(Beginning of PROVIDED RECORDS)

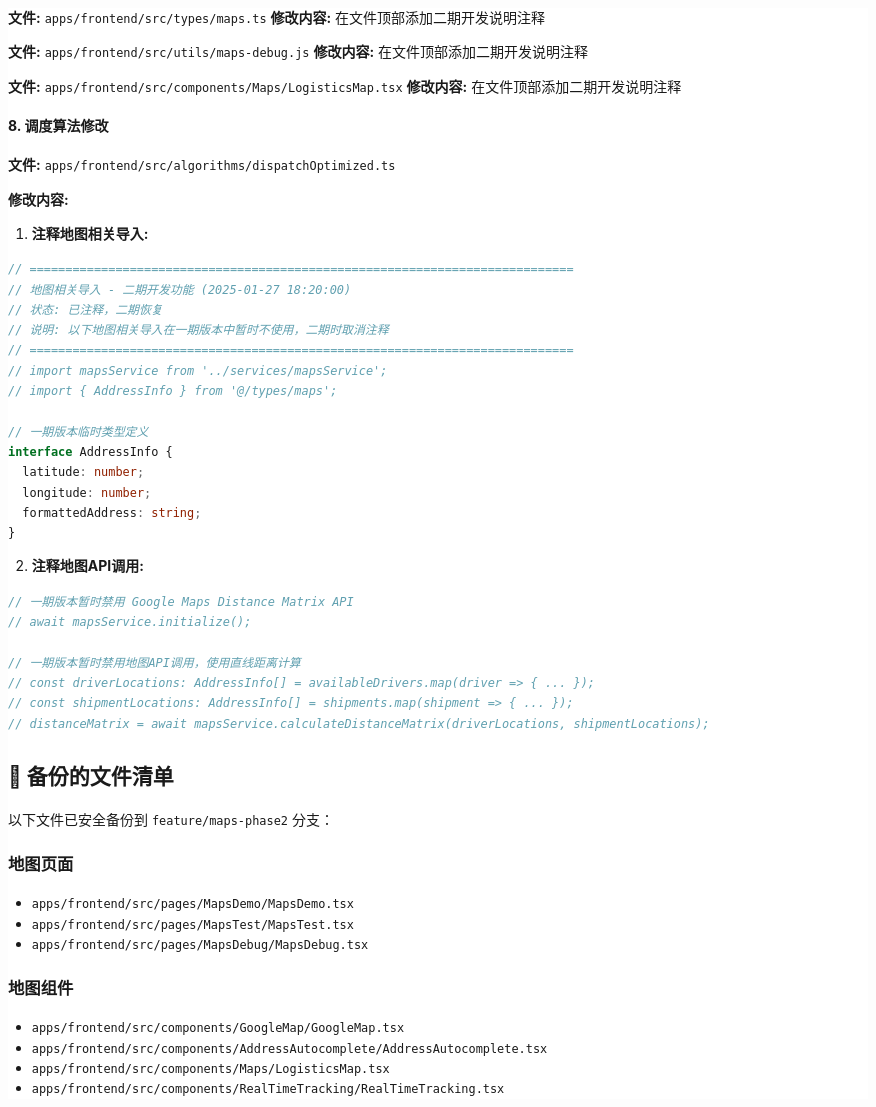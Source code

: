 **文件:** `apps/frontend/src/types/maps.ts`
**修改内容:** 在文件顶部添加二期开发说明注释

**文件:** `apps/frontend/src/utils/maps-debug.js`
**修改内容:** 在文件顶部添加二期开发说明注释

**文件:** `apps/frontend/src/components/Maps/LogisticsMap.tsx`
**修改内容:** 在文件顶部添加二期开发说明注释

#### 8. 调度算法修改
**文件:** `apps/frontend/src/algorithms/dispatchOptimized.ts`

**修改内容:**

1. **注释地图相关导入:**
```typescript
// ============================================================================
// 地图相关导入 - 二期开发功能 (2025-01-27 18:20:00)
// 状态: 已注释，二期恢复
// 说明: 以下地图相关导入在一期版本中暂时不使用，二期时取消注释
// ============================================================================
// import mapsService from '../services/mapsService';
// import { AddressInfo } from '@/types/maps';

// 一期版本临时类型定义
interface AddressInfo {
  latitude: number;
  longitude: number;
  formattedAddress: string;
}
```

2. **注释地图API调用:**
```typescript
// 一期版本暂时禁用 Google Maps Distance Matrix API
// await mapsService.initialize();

// 一期版本暂时禁用地图API调用，使用直线距离计算
// const driverLocations: AddressInfo[] = availableDrivers.map(driver => { ... });
// const shipmentLocations: AddressInfo[] = shipments.map(shipment => { ... });
// distanceMatrix = await mapsService.calculateDistanceMatrix(driverLocations, shipmentLocations);
```

## 📁 备份的文件清单

以下文件已安全备份到 `feature/maps-phase2` 分支：

### 地图页面
- `apps/frontend/src/pages/MapsDemo/MapsDemo.tsx`
- `apps/frontend/src/pages/MapsTest/MapsTest.tsx`
- `apps/frontend/src/pages/MapsDebug/MapsDebug.tsx`

### 地图组件
- `apps/frontend/src/components/GoogleMap/GoogleMap.tsx`
- `apps/frontend/src/components/AddressAutocomplete/AddressAutocomplete.tsx`
- `apps/frontend/src/components/Maps/LogisticsMap.tsx`
- `apps/frontend/src/components/RealTimeTracking/RealTimeTracking.tsx`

(End of PROVIDED RECORDS)

PROBLEM TO WORK ON -> Go through the entries. Report every line that contains the word "driverLocations".

RESPONSE TO THIS TASK ->
// const driverLocations: AddressInfo[] = availableDrivers.map(driver => { ... });
// distanceMatrix = await mapsService.calculateDistanceMatrix(driverLocations, shipmentLocations);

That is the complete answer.